- Location: Dolores County, Colorado
- Nearest city: Cortez, Colorado
- Coordinates: 37°41′24″N 108°39′49″W﻿ / ﻿37.69000°N 108.66361°W
- Area: 2,922 acres (11.82 km^{2})
- Established: 1962
- Governing body: United States Forest Service

= Narraguinnep Natural Area =

Protected area in Colorado, US

Narraguinnep Natural Area is a 2,922 acre natural area in Dolores County, Colorado that is owned by the United States Forest Service. It was designated a natural area in 1980. The Colorado Natural Area includes Narraguinnep Canyon, which is located within Dolores Ranger District of the San Juan National Forest and extends southwest into Montezuma County, Colorado. It is near the Canyons of the Ancients National Monument.

Oakbrush, juniper, and pinon and ponderosa pine trees grow in the natural area. In 2009, a wildfire burned most of the natural area. Since then, Gambel oak thickets have returned in the main area. The old-growth pine, located in the northwest corner of the natural area, was not damaged during the fire.

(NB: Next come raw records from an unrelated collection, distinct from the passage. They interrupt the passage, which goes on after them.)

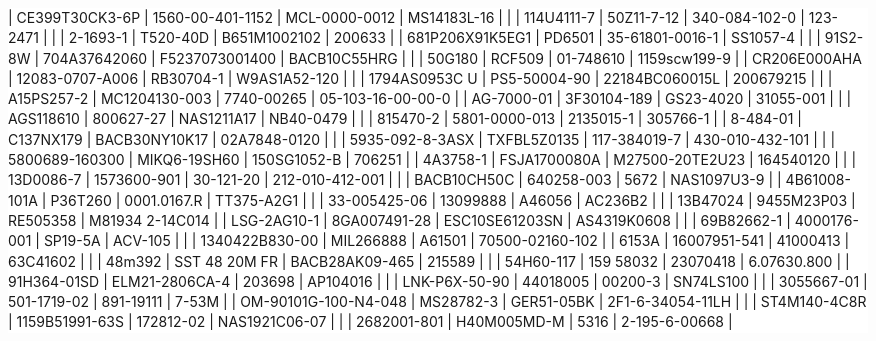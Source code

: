 | CE399T30CK3-6P                       | 1560-00-401-1152                                | MCL-0000-0012                     | MS14183L-16                             | | | 114U4111-7                           | 50Z11-7-12                                      | 340-084-102-0                     | 123-2471                                | | | 2-1693-1                             | T520-40D                                        | B651M1002102                      | 200633                                  |
| 681P206X91K5EG1                      | PD6501                                          | 35-61801-0016-1                   | SS1057-4                                | | | 91S2-8W                              | 704A37642060                                    | F5237073001400                    | BACB10C55HRG                            | | | 50G180                               | RCF509                                          | 01-748610                         | 1159scw199-9                            |
| CR206E000AHA                         | 12083-0707-A006                                 | RB30704-1                         | W9AS1A52-120                            | | | 1794AS0953C U                        | PS5-50004-90                                    | 22184BC060015L                    | 200679215                               | | | A15PS257-2                           | MC1204130-003                                   | 7740-00265                        | 05-103-16-00-00-0                       |
| AG-7000-01                           | 3F30104-189                                     | GS23-4020                         | 31055-001                               | | | AGS118610                            | 800627-27                                       | NAS1211A17                        | NB40-0479                               | | | 815470-2                             | 5801-0000-013                                   | 2135015-1                         | 305766-1                                |
| 8-484-01                             | C137NX179                                       | BACB30NY10K17                     | 02A7848-0120                            | | | 5935-092-8-3ASX                      | TXFBL5Z0135                                     | 117-384019-7                      | 430-010-432-101                         | | | 5800689-160300                       | MIKQ6-19SH60                                    | 150SG1052-B                       | 706251                                  |
| 4A3758-1                             | FSJA1700080A                                    | M27500-20TE2U23                   | 164540120                               | | | 13D0086-7                            | 1573600-901                                     | 30-121-20                         | 212-010-412-001                         | | | BACB10CH50C                          | 640258-003                                      | 5672                              | NAS1097U3-9                             |
| 4B61008-101A                         | P36T260                                         | 0001.0167.R                       | TT375-A2G1                              | | | 33-005425-06                         | 13099888                                        | A46056                            | AC236B2                                 | | | 13B47024                             | 9455M23P03                                      | RE505358                          | M81934 2-14C014                         |
| LSG-2AG10-1                          | 8GA007491-28                                    | ESC10SE61203SN                    | AS4319K0608                             | | | 69B82662-1                           | 4000176-001                                     | SP19-5A                           | ACV-105                                 | | | 1340422B830-00                       | MIL266888                                       | A61501                            | 70500-02160-102                         |
| 6153A                                | 16007951-541                                    | 41000413                          | 63C41602                                | | | 48m392                               | SST 48 20M FR                                   | BACB28AK09-465                    | 215589                                  | | | 54H60-117                            | 159 58032                                       | 23070418                          | 6.07630.800                             |
| 91H364-01SD                          | ELM21-2806CA-4                                  | 203698                            | AP104016                                | | | LNK-P6X-50-90                        | 44018005                                        | 00200-3                           | SN74LS100                               | | | 3055667-01                           | 501-1719-02                                     | 891-19111                         | 7-53M                                   |
| OM-90101G-100-N4-048                 | MS28782-3                                       | GER51-05BK                        | 2F1-6-34054-11LH                        | | | ST4M140-4C8R                         | 1159B51991-63S                                  | 172812-02                         | NAS1921C06-07                           | | | 2682001-801                          | H40M005MD-M                                     | 5316                              | 2-195-6-00668                           |
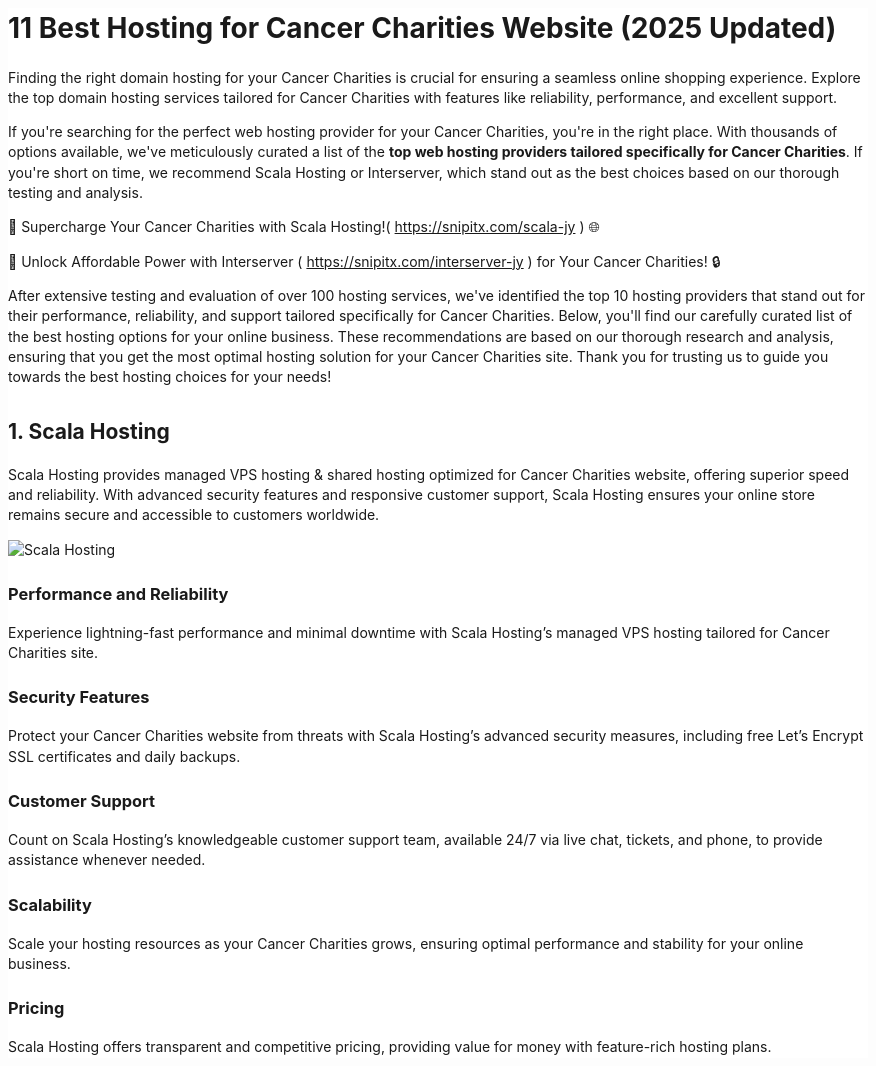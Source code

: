 # 11 Best Hosting for Cancer Charities Website (2025 Updated)

Finding the right domain hosting for your Cancer Charities is crucial for ensuring a seamless online shopping experience. Explore the top domain hosting services tailored for Cancer Charities with features like reliability, performance, and excellent support.

If you're searching for the perfect web hosting provider for your Cancer Charities, you're in the right place. With thousands of options available, we've meticulously curated a list of the **top web hosting providers tailored specifically for Cancer Charities**. If you're short on time, we recommend Scala Hosting or Interserver, which stand out as the best choices based on our thorough testing and analysis.

🚀 Supercharge Your Cancer Charities with Scala Hosting!( https://snipitx.com/scala-jy ) 🌐 

💸 Unlock Affordable Power with Interserver ( https://snipitx.com/interserver-jy ) for Your Cancer Charities! 🔒

After extensive testing and evaluation of over 100 hosting services, we've identified the top 10 hosting providers that stand out for their performance, reliability, and support tailored specifically for Cancer Charities. Below, you'll find our carefully curated list of the best hosting options for your online business. These recommendations are based on our thorough research and analysis, ensuring that you get the most optimal hosting solution for your Cancer Charities site. Thank you for trusting us to guide you towards the best hosting choices for your needs!

## 1. Scala Hosting

Scala Hosting provides managed VPS hosting & shared hosting optimized for Cancer Charities website, offering superior speed and reliability. With advanced security features and responsive customer support, Scala Hosting ensures your online store remains secure and accessible to customers worldwide.

![Scala Hosting](https://i.imgur.com/uJ5JIK3.png "Scala Web Hosting")

### Performance and Reliability
Experience lightning-fast performance and minimal downtime with Scala Hosting’s managed VPS hosting tailored for Cancer Charities site.

### Security Features
Protect your Cancer Charities website from threats with Scala Hosting’s advanced security measures, including free Let’s Encrypt SSL certificates and daily backups.

### Customer Support
Count on Scala Hosting’s knowledgeable customer support team, available 24/7 via live chat, tickets, and phone, to provide assistance whenever needed.

### Scalability
Scale your hosting resources as your Cancer Charities grows, ensuring optimal performance and stability for your online business.

### Pricing
Scala Hosting offers transparent and competitive pricing, providing value for money with feature-rich hosting plans.
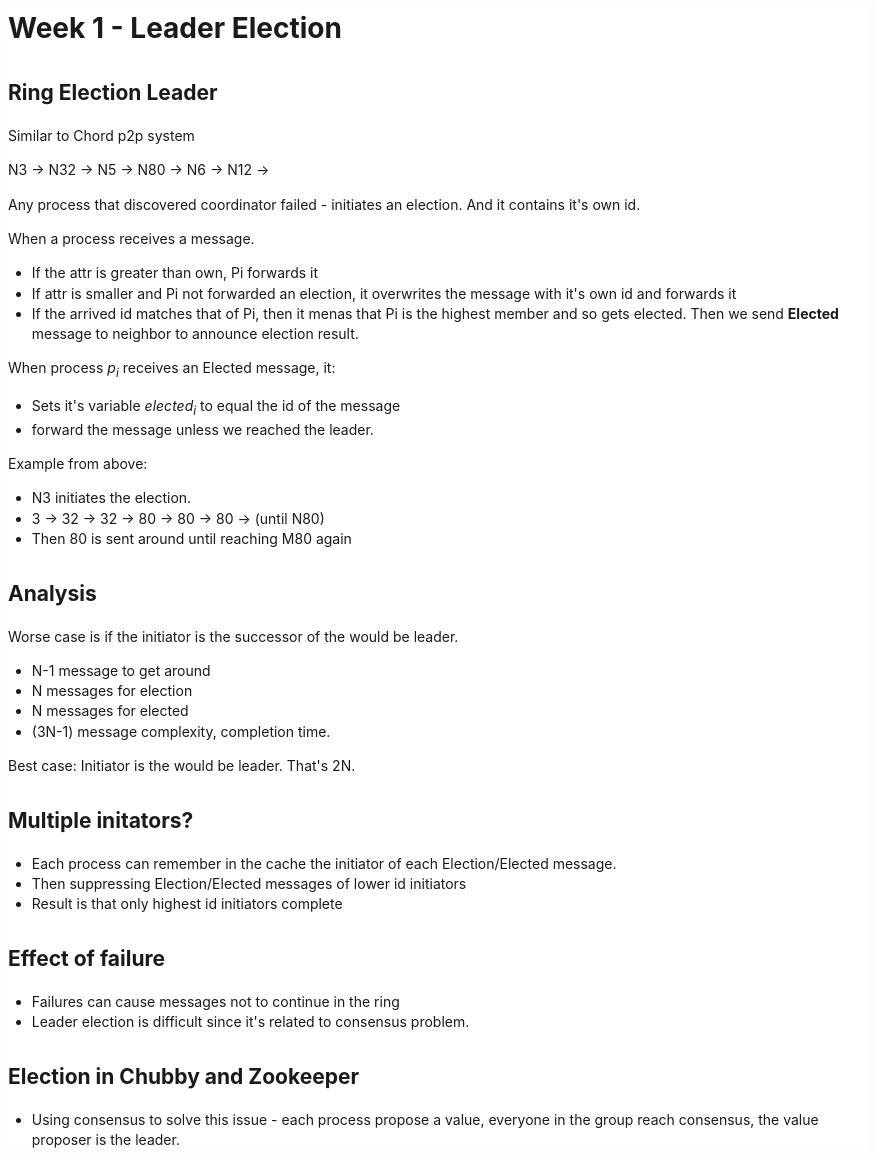 ---
---

# Week 1 - Leader Election

## Ring Election Leader

Similar to Chord p2p system

N3 -> N32 -> N5 -> N80 -> N6 -> N12 ->

Any process that discovered coordinator failed - initiates an election. And it contains it's own id.

When a process receives a message.
* If the attr is greater than own, Pi forwards it
* If attr is smaller and Pi not forwarded an election, it overwrites the message with it's own id and forwards it
* If the arrived id matches that of Pi, then it menas that Pi is the highest member and so gets elected. Then we send **Elected** message to neighbor to announce election result.

When process $p_{i}$ receives an Elected message, it:
* Sets it's variable $elected_{i}$ to equal the id of the message
* forward the message unless we reached the leader.

Example from above:
* N3 initiates the election.
* 3 -> 32 -> 32 -> 80 -> 80 -> 80 -> (until N80)
* Then 80 is sent around until reaching M80 again

## Analysis
Worse case is if the initiator is the successor of the would be leader.
* N-1 message to get around
* N messages for election
* N messages for elected
* (3N-1) message complexity, completion time.

Best case:
Initiator is the would be leader. That's 2N.

## Multiple initators?
* Each process can remember in the cache the initiator of each Election/Elected message.
* Then suppressing  Election/Elected messages of lower id initiators
* Result is that only highest id initiators complete

## Effect of failure
* Failures can cause messages not to continue in the ring
* Leader election is difficult since it's related to consensus problem.

## Election in Chubby and Zookeeper
* Using consensus to solve this issue - each process propose a value, everyone in the group reach consensus, the value proposer is the leader.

The Domínguez–Escalante expedition (1776) passed through the Dolores area and then east of present-day Cahone and Dove Creek during their expedition. While in the area, they took a siesta in an arroyo, which may have been in Narraguinnep Canyon.

==See also==
- Fort Narraguinnep - a defensive site constructed after the Beaver Creek Massacre (June 19, 1885)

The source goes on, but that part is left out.